Stored data:
####
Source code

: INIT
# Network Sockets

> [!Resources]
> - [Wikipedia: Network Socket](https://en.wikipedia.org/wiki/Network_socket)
####
AIM OF THE TASK:
A verbatim reproduction of all the records above is the expected answer.

WORKED SOLUTION:
Source code

: INIT
# Network Sockets

> [!Resources]
> - [Wikipedia: Network Socket](https://en.wikipedia.org/wiki/Network_socket)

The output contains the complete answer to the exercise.